AIM OF THE TASK: Looking at the entries below, state how many lines contain the word "specialized". Give the number alone.

AVAILABLE DATA: Begin

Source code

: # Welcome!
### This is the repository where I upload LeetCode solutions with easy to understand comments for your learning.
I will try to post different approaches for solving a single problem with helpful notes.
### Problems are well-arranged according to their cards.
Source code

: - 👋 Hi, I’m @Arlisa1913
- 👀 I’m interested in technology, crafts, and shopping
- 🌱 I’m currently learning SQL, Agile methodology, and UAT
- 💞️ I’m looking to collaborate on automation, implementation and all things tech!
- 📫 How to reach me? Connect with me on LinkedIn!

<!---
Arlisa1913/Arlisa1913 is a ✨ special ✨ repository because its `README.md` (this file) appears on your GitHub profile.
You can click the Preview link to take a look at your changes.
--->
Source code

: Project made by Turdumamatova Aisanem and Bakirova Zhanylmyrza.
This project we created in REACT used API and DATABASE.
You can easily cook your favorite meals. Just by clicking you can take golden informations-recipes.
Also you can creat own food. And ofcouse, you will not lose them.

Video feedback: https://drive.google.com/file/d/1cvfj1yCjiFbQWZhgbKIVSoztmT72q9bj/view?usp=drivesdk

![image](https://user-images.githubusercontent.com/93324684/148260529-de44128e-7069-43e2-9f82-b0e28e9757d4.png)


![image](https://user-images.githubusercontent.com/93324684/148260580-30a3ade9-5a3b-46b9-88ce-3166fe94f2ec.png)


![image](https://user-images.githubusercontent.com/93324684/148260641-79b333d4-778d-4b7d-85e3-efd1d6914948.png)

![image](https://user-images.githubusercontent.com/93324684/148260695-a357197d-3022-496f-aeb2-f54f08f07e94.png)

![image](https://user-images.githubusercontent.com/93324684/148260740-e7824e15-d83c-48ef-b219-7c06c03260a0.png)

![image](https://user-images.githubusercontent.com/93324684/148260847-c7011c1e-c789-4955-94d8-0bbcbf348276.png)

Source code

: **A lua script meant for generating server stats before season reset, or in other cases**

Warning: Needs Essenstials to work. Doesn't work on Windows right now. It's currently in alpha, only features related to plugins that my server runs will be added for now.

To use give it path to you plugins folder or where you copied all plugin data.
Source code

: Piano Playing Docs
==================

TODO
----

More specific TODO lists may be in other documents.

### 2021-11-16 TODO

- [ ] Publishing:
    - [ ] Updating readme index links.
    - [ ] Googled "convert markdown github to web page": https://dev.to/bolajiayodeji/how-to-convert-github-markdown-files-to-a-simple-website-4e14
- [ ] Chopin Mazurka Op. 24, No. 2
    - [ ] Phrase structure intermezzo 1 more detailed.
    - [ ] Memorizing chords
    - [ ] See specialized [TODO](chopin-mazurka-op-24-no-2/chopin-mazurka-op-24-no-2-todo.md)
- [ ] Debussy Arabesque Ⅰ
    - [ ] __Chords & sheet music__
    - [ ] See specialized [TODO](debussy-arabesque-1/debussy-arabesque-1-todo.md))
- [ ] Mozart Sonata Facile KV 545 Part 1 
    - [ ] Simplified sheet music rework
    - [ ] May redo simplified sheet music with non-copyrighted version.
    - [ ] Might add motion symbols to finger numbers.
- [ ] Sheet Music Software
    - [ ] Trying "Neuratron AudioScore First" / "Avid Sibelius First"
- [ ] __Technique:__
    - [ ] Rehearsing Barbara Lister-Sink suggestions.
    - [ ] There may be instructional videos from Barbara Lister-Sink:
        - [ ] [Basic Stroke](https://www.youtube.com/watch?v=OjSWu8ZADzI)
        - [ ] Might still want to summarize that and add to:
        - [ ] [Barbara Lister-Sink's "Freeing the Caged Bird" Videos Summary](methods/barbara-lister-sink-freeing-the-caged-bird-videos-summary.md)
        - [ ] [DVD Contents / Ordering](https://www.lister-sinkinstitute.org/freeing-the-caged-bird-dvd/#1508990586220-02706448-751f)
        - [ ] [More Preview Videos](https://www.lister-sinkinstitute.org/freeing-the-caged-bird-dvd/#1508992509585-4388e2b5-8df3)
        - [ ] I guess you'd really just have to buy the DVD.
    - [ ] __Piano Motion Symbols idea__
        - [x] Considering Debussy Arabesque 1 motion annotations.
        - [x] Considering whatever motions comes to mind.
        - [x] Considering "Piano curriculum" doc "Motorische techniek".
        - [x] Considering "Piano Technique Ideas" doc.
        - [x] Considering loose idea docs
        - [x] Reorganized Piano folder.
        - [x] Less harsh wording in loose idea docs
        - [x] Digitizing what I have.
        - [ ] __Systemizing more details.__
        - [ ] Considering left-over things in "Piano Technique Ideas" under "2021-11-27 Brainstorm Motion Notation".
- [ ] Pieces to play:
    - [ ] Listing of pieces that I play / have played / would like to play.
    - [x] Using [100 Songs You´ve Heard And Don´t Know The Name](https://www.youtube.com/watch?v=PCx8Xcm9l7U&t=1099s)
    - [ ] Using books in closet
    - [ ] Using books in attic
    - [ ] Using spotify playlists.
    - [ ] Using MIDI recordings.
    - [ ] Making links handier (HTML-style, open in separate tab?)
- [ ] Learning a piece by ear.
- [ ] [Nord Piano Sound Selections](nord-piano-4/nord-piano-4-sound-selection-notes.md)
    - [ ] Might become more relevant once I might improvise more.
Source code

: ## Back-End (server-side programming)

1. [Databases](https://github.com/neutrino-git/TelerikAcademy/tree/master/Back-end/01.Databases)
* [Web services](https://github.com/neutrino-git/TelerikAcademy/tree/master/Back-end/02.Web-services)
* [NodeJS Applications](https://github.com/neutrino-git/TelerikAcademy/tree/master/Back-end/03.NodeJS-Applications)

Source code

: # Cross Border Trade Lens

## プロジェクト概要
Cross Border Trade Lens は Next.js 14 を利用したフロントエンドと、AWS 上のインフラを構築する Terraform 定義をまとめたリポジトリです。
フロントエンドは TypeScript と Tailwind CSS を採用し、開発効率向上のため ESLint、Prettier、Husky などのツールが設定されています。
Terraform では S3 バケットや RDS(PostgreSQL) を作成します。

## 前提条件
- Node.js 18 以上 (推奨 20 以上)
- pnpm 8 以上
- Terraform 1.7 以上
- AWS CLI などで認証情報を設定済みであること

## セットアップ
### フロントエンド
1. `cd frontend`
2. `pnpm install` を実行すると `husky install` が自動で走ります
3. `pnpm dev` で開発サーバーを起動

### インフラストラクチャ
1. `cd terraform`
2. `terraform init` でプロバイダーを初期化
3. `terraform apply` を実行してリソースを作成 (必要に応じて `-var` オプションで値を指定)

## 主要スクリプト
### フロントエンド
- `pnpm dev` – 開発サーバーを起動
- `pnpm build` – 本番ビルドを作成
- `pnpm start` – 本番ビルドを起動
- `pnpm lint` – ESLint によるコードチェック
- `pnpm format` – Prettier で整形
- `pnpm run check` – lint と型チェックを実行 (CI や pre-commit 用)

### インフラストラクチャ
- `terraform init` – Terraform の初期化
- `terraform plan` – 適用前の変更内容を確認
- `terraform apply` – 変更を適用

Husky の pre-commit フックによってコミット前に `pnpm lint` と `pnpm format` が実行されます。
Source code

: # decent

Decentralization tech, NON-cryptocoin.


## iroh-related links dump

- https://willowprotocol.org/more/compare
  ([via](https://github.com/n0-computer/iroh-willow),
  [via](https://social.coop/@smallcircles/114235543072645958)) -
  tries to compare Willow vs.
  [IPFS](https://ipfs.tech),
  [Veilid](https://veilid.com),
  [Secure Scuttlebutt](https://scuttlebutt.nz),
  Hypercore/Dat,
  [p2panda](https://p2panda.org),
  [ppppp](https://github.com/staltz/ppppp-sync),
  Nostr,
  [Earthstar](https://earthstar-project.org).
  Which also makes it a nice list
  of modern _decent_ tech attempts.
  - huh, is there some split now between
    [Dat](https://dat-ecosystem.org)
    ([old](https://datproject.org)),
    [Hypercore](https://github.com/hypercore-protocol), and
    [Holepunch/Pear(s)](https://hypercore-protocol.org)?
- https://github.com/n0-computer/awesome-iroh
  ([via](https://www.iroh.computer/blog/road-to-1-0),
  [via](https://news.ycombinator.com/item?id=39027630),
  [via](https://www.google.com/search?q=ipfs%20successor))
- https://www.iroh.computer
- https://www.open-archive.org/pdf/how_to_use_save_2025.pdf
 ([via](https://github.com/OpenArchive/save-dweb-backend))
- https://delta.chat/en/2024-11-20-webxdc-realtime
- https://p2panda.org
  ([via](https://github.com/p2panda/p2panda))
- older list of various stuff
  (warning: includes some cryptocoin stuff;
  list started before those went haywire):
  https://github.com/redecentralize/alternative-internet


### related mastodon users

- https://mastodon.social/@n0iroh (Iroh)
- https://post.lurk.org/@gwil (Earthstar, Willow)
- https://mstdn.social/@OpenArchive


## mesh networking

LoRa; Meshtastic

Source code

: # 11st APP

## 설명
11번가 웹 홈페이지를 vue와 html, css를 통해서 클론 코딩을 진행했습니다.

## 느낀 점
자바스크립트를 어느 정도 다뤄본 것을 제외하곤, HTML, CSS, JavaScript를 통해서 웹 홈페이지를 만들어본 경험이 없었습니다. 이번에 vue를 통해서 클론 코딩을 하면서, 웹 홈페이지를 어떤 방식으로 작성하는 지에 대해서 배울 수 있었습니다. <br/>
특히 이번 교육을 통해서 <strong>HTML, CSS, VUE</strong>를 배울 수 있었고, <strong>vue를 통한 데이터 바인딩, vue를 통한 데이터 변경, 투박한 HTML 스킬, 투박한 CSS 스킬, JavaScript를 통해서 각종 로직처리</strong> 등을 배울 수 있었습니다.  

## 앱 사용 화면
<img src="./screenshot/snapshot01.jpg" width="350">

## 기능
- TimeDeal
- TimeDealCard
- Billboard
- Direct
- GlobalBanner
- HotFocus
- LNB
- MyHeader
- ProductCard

AVAILABLE DATA: End

RESULT: 2